▶ **Task input**

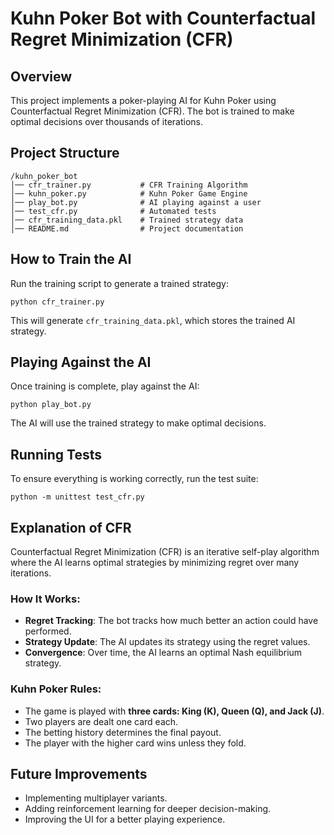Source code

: # Kuhn Poker Bot with Counterfactual Regret Minimization (CFR)

## Overview

This project implements a poker-playing AI for Kuhn Poker using Counterfactual Regret Minimization (CFR). The bot is trained to make optimal decisions over thousands of iterations.

## Project Structure

```
/kuhn_poker_bot
│── cfr_trainer.py           # CFR Training Algorithm
│── kuhn_poker.py            # Kuhn Poker Game Engine
│── play_bot.py              # AI playing against a user
│── test_cfr.py              # Automated tests
│── cfr_training_data.pkl    # Trained strategy data
│── README.md                # Project documentation
```

## How to Train the AI

Run the training script to generate a trained strategy:

```
python cfr_trainer.py
```

This will generate `cfr_training_data.pkl`, which stores the trained AI strategy.

## Playing Against the AI

Once training is complete, play against the AI:

```
python play_bot.py
```

The AI will use the trained strategy to make optimal decisions.

## Running Tests

To ensure everything is working correctly, run the test suite:

```
python -m unittest test_cfr.py
```

## Explanation of CFR

Counterfactual Regret Minimization (CFR) is an iterative self-play algorithm where the AI learns optimal strategies by minimizing regret over many iterations.

### How It Works:

- **Regret Tracking**: The bot tracks how much better an action could have performed.
- **Strategy Update**: The AI updates its strategy using the regret values.
- **Convergence**: Over time, the AI learns an optimal Nash equilibrium strategy.

### Kuhn Poker Rules:

- The game is played with **three cards: King (K), Queen (Q), and Jack (J)**.
- Two players are dealt one card each.
- The betting history determines the final payout.
- The player with the higher card wins unless they fold.

## Future Improvements

- Implementing multiplayer variants.
- Adding reinforcement learning for deeper decision-making.
- Improving the UI for a better playing experience.

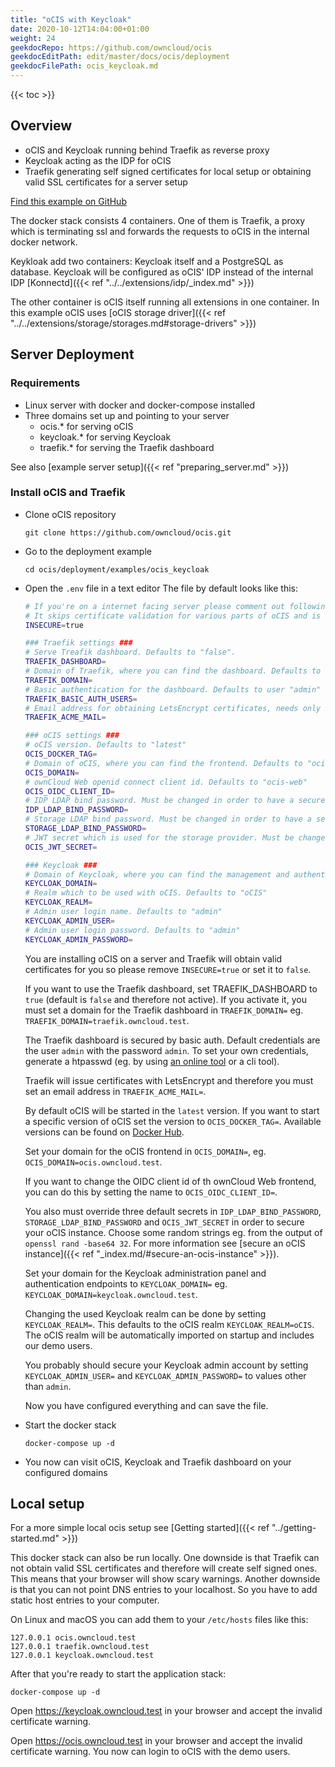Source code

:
 ```yaml
---
title: "oCIS with Keycloak"
date: 2020-10-12T14:04:00+01:00
weight: 24
geekdocRepo: https://github.com/owncloud/ocis
geekdocEditPath: edit/master/docs/ocis/deployment
geekdocFilePath: ocis_keycloak.md
---
```


{{< toc >}}

## Overview

* oCIS and Keycloak running behind Traefik as reverse proxy
* Keycloak acting as the IDP for oCIS
* Traefik generating self signed certificates for local setup or obtaining valid SSL certificates for a server setup

[Find this example on GitHub](https://github.com/owncloud/ocis/tree/master/deployments/examples/ocis_keycloak)

The docker stack consists 4 containers. One of them is Traefik, a proxy which is terminating ssl and forwards the requests to oCIS in the internal docker network.

Keykloak add two containers: Keycloak itself and a PostgreSQL as database. Keycloak will be configured as oCIS' IDP instead of the internal IDP [Konnectd]({{< ref "../../extensions/idp/_index.md" >}})

The other container is oCIS itself running all extensions in one container. In this example oCIS uses [oCIS storage driver]({{< ref "../../extensions/storage/storages.md#storage-drivers" >}})

## Server Deployment

### Requirements

* Linux server with docker and docker-compose installed
* Three domains set up and pointing to your server
  - ocis.* for serving oCIS
  - keycloak.* for serving Keycloak
  - traefik.* for serving the Traefik dashboard

See also [example server setup]({{< ref "preparing_server.md" >}})


### Install oCIS and Traefik

* Clone oCIS repository

  `git clone https://github.com/owncloud/ocis.git`

* Go to the deployment example

  `cd ocis/deployment/examples/ocis_keycloak`

* Open the `.env` file in a text editor
  The file by default looks like this:
  ```bash
  # If you're on a internet facing server please comment out following line.
  # It skips certificate validation for various parts of oCIS and is needed if you use self signed certificates.
  INSECURE=true

  ### Traefik settings ###
  # Serve Treafik dashboard. Defaults to "false".
  TRAEFIK_DASHBOARD=
  # Domain of Traefik, where you can find the dashboard. Defaults to "traefik.owncloud.test"
  TRAEFIK_DOMAIN=
  # Basic authentication for the dashboard. Defaults to user "admin" and password "admin"
  TRAEFIK_BASIC_AUTH_USERS=
  # Email address for obtaining LetsEncrypt certificates, needs only be changed if this is a public facing server
  TRAEFIK_ACME_MAIL=

  ### oCIS settings ###
  # oCIS version. Defaults to "latest"
  OCIS_DOCKER_TAG=
  # Domain of oCIS, where you can find the frontend. Defaults to "ocis.owncloud.test"
  OCIS_DOMAIN=
  # ownCloud Web openid connect client id. Defaults to "ocis-web"
  OCIS_OIDC_CLIENT_ID=
  # IDP LDAP bind password. Must be changed in order to have a secure oCIS. Defaults to "idp".
  IDP_LDAP_BIND_PASSWORD=
  # Storage LDAP bind password. Must be changed in order to have a secure oCIS. Defaults to "reva".
  STORAGE_LDAP_BIND_PASSWORD=
  # JWT secret which is used for the storage provider. Must be changed in order to have a secure oCIS. Defaults to "Pive-Fumkiu4"
  OCIS_JWT_SECRET=

  ### Keycloak ###
  # Domain of Keycloak, where you can find the management and authentication frontend. Defaults to "keycloak.owncloud.test"
  KEYCLOAK_DOMAIN=
  # Realm which to be used with oCIS. Defaults to "oCIS"
  KEYCLOAK_REALM=
  # Admin user login name. Defaults to "admin"
  KEYCLOAK_ADMIN_USER=
  # Admin user login password. Defaults to "admin"
  KEYCLOAK_ADMIN_PASSWORD=

  ```

  You are installing oCIS on a server and Traefik will obtain valid certificates for you so please remove `INSECURE=true` or set it to `false`.

  If you want to use the Traefik dashboard, set TRAEFIK_DASHBOARD to `true` (default is `false` and therefore not active). If you activate it, you must set a domain for the Traefik dashboard in `TRAEFIK_DOMAIN=` eg. `TRAEFIK_DOMAIN=traefik.owncloud.test`.

  The Traefik dashboard is secured by basic auth. Default credentials are the user `admin` with the password `admin`. To set your own credentials, generate a htpasswd (eg. by using [an online tool](https://htpasswdgenerator.de/) or a cli tool).

  Traefik will issue certificates with LetsEncrypt and therefore you must set an email address in `TRAEFIK_ACME_MAIL=`.

  By default oCIS will be started in the `latest` version. If you want to start a specific version of oCIS set the version to `OCIS_DOCKER_TAG=`. Available versions can be found on [Docker Hub](https://hub.docker.com/r/owncloud/ocis/tags?page=1&ordering=last_updated).

  Set your domain for the oCIS frontend in `OCIS_DOMAIN=`, eg. `OCIS_DOMAIN=ocis.owncloud.test`.

  If you want to change the OIDC client id of th ownCloud Web frontend, you can do this by setting the name to `OCIS_OIDC_CLIENT_ID=`.

  You also must override three default secrets in `IDP_LDAP_BIND_PASSWORD`, `STORAGE_LDAP_BIND_PASSWORD` and `OCIS_JWT_SECRET` in order to secure your oCIS instance. Choose some random strings eg. from the output of `openssl rand -base64 32`. For more information see [secure an oCIS instance]({{< ref "_index.md/#secure-an-ocis-instance" >}}).

  Set your domain for the Keycloak administration panel and authentication endpoints to `KEYCLOAK_DOMAIN=` eg. `KEYCLOAK_DOMAIN=keycloak.owncloud.test`.

  Changing the used Keycloak realm can be done by setting `KEYCLOAK_REALM=`. This defaults to the oCIS realm `KEYCLOAK_REALM=oCIS`. The oCIS realm will be automatically imported on startup and includes our demo users.

  You probably should secure your Keycloak admin account by setting `KEYCLOAK_ADMIN_USER=` and `KEYCLOAK_ADMIN_PASSWORD=` to values other than `admin`.

  Now you have configured everything and can save the file.

* Start the docker stack

  `docker-compose up -d`

* You now can visit oCIS, Keycloak and Traefik dashboard on your configured domains

## Local setup
For a more simple local ocis setup see [Getting started]({{< ref "../getting-started.md" >}})

This docker stack can also be run locally. One downside is that Traefik can not obtain valid SSL certificates and therefore will create self signed ones. This means that your browser will show scary warnings. Another downside is that you can not point DNS entries to your localhost. So you have to add static host entries to your computer.

On Linux and macOS you can add them to your `/etc/hosts` files like this:
```
127.0.0.1 ocis.owncloud.test
127.0.0.1 traefik.owncloud.test
127.0.0.1 keycloak.owncloud.test
```

After that you're ready to start the application stack:

`docker-compose up -d`

Open https://keycloak.owncloud.test in your browser and accept the invalid certificate warning.

Open https://ocis.owncloud.test in your browser and accept the invalid certificate warning. You now can login to oCIS with the demo users.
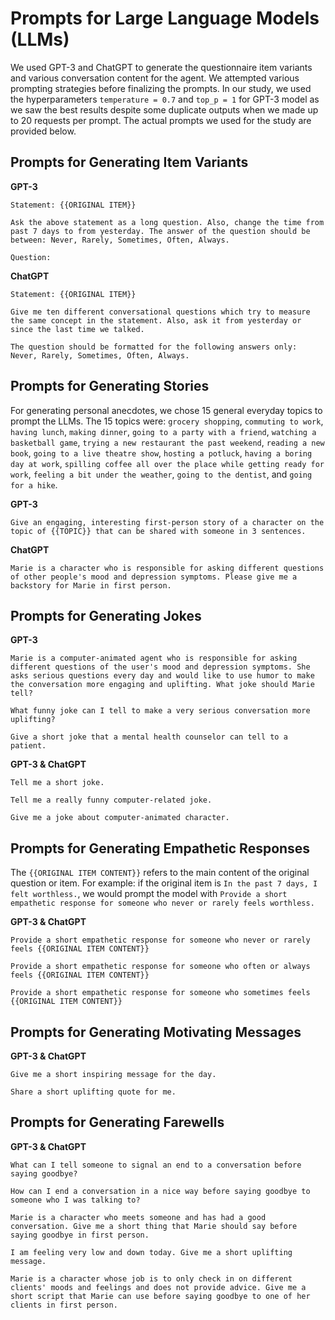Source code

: # Prompts for Large Language Models (LLMs)

We used GPT-3 and ChatGPT to generate the questionnaire item variants and various conversation content for the agent. We attempted various prompting strategies before finalizing the prompts. In our study, we used the hyperparameters `temperature = 0.7` and `top_p = 1` for GPT-3 model as we saw the best results despite some duplicate outputs when we made up to 20 requests per prompt. The actual prompts we used for the study are provided below.

## Prompts for Generating Item Variants

**GPT-3**
```
Statement: {{ORIGINAL ITEM}}

Ask the above statement as a long question. Also, change the time from past 7 days to from yesterday. The answer of the question should be between: Never, Rarely, Sometimes, Often, Always.

Question:
```

**ChatGPT**
```
Statement: {{ORIGINAL ITEM}}

Give me ten different conversational questions which try to measure the same concept in the statement. Also, ask it from yesterday or since the last time we talked. 

The question should be formatted for the following answers only: Never, Rarely, Sometimes, Often, Always.
```

## Prompts for Generating Stories

For generating personal anecdotes, we chose 15 general everyday topics to prompt the LLMs. The 15 topics were: `grocery shopping`, `commuting to work`, `having lunch`, `making dinner`, `going to a party with a friend`, 
`watching a basketball game`, `trying a new restaurant the past weekend`, `reading a new book`, `going to a live theatre show`, `hosting a potluck`, `having a boring day at work`, `spilling coffee all over the place while getting ready for work`, `feeling a bit under the weather`, `going to the dentist`, and `going for a hike`.

**GPT-3**
```
Give an engaging, interesting first-person story of a character on the topic of {{TOPIC}} that can be shared with someone in 3 sentences.
```

**ChatGPT**
```
Marie is a character who is responsible for asking different questions of other people's mood and depression symptoms. Please give me a backstory for Marie in first person.
```

## Prompts for Generating Jokes

**GPT-3**
```
Marie is a computer-animated agent who is responsible for asking different questions of the user's mood and depression symptoms. She asks serious questions every day and would like to use humor to make the conversation more engaging and uplifting. What joke should Marie tell?
```

```
What funny joke can I tell to make a very serious conversation more uplifting?
```

```
Give a short joke that a mental health counselor can tell to a patient.
```

**GPT-3 & ChatGPT**
```
Tell me a short joke.
```

```
Tell me a really funny computer-related joke.
```

```
Give me a joke about computer-animated character.
```

## Prompts for Generating Empathetic Responses

The `{{ORIGINAL ITEM CONTENT}}` refers to the main content of the original question or item. For example: if the original item is `In the past 7 days, I felt worthless.`, we would prompt the model with `Provide a short empathetic response for someone who never or rarely feels worthless.`

**GPT-3 & ChatGPT**
```
Provide a short empathetic response for someone who never or rarely feels {{ORIGINAL ITEM CONTENT}}
```

```
Provide a short empathetic response for someone who often or always feels {{ORIGINAL ITEM CONTENT}}
```

```
Provide a short empathetic response for someone who sometimes feels {{ORIGINAL ITEM CONTENT}}
```

## Prompts for Generating Motivating Messages

**GPT-3 & ChatGPT**
```
Give me a short inspiring message for the day.
```

```
Share a short uplifting quote for me.
```

## Prompts for Generating Farewells

**GPT-3 & ChatGPT**
```
What can I tell someone to signal an end to a conversation before saying goodbye?
```

```
How can I end a conversation in a nice way before saying goodbye to someone who I was talking to?
```

```
Marie is a character who meets someone and has had a good conversation. Give me a short thing that Marie should say before saying goodbye in first person.
```

```
I am feeling very low and down today. Give me a short uplifting message.
```

```
Marie is a character whose job is to only check in on different clients' moods and feelings and does not provide advice. Give me a short script that Marie can use before saying goodbye to one of her clients in first person.
```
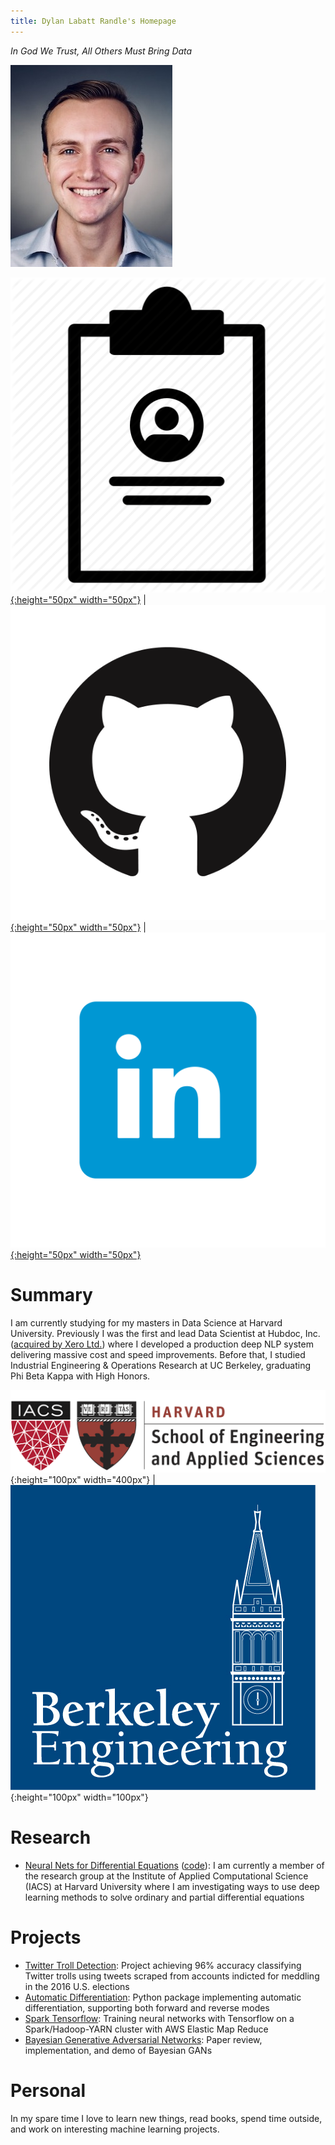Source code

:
 ```yaml
---
title: Dylan Labatt Randle's Homepage
---
```


*In God We Trust, All Others Must Bring Data*

![headshot](pics/headshot.jpg)

[![resume](pics/Resume-512.png){:height="50px" width="50px"}](http://dylanrandle.github.io/resume2.pdf) | [![gitlogo](pics/GitHub-Mark.png){:height="50px" width="50px"}](https://github.com/dylanrandle) | [![linkedinlogo](pics/linkedin.png){:height="50px" width="50px"}](https://linkedin.com/in/dylanrandle/)

# Summary

I am currently studying for my masters in Data Science at Harvard University.
Previously I was the first and lead Data Scientist at Hubdoc, Inc. ([acquired by Xero Ltd.](https://www.zdnet.com/article/xero-scoops-up-hubdoc-in-70-million-acquisition/)) where I developed a production
deep NLP system delivering massive cost and speed improvements. Before that, I
studied Industrial Engineering & Operations Research at UC Berkeley, graduating
Phi Beta Kappa with High Honors.

![harvard](pics/SEAS_IACS.png){:height="100px" width="400px"} | ![berkeley](pics/berkeley-engineering-logo.jpg){:height="100px" width="100px"}

# Research

- [Neural Nets for Differential Equations](https://dylanrandle.github.io/ac299_website/) ([code](https://github.com/dylanrandle/pde_nn)): I am currently a member of the research group at the Institute of Applied Computational Science (IACS) at Harvard University where
I am investigating ways to use deep learning methods to solve ordinary and partial differential equations

# Projects

- [Twitter Troll Detection](https://dylanrandle.github.io/troll_classification): Project achieving 96% accuracy classifying Twitter trolls using tweets scraped from accounts indicted for meddling in the 2016 U.S. elections
- [Automatic Differentiation](https://github.com/dylanrandle/autograd): Python package implementing automatic
differentiation, supporting both forward and reverse modes
- [Spark Tensorflow](https://github.com/dylanrandle/spark-tensorflow): Training neural networks with Tensorflow
on a Spark/Hadoop-YARN cluster with AWS Elastic Map Reduce
- [Bayesian Generative Adversarial Networks](https://dylanrandle.github.io/bayesgan.html): Paper review, implementation, and
demo of Bayesian GANs

# Personal

In my spare time I love to learn new things, read books, spend time outside, and work on interesting machine learning projects.
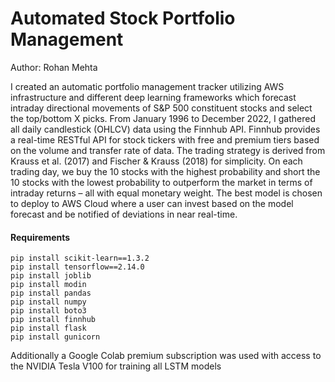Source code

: # Automated Stock Portfolio Management
 
Author: Rohan Mehta

I created an automatic portfolio management tracker utilizing AWS infrastructure and different deep learning frameworks which forecast intraday directional movements of S&P 500 constituent stocks and select the top/bottom X picks. From January 1996 to December 2022, I gathered all daily candlestick (OHLCV) data using the Finnhub API. Finnhub provides a real-time RESTful API for stock tickers with free and premium tiers based on the volume and transfer rate of data. The trading strategy is derived from Krauss et al. (2017) and Fischer & Krauss (2018) for simplicity. On each trading day, we buy the 10 stocks with the highest probability and short the 10 stocks with the lowest probability to outperform the market in terms of intraday returns – all with equal monetary weight. The best model is chosen to deploy to AWS Cloud where a user can invest based on the model forecast and be notified of deviations in near real-time.

#### Requirements
```
pip install scikit-learn==1.3.2
pip install tensorflow==2.14.0
pip install joblib
pip install modin
pip install pandas
pip install numpy
pip install boto3
pip install finnhub
pip install flask
pip install gunicorn
```
Additionally a Google Colab premium subscription was used with access to the NVIDIA Tesla V100 for training all LSTM models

▶ **Task**
Whenever the string "extensions" turns up in a line of the data, copy that line.

▶ **Answer to this task**
Keykloak add two containers: Keycloak itself and a PostgreSQL as database. Keycloak will be configured as oCIS' IDP instead of the internal IDP [Konnectd]({{< ref "../../extensions/idp/_index.md" >}})
The other container is oCIS itself running all extensions in one container. In this example oCIS uses [oCIS storage driver]({{< ref "../../extensions/storage/storages.md#storage-drivers" >}})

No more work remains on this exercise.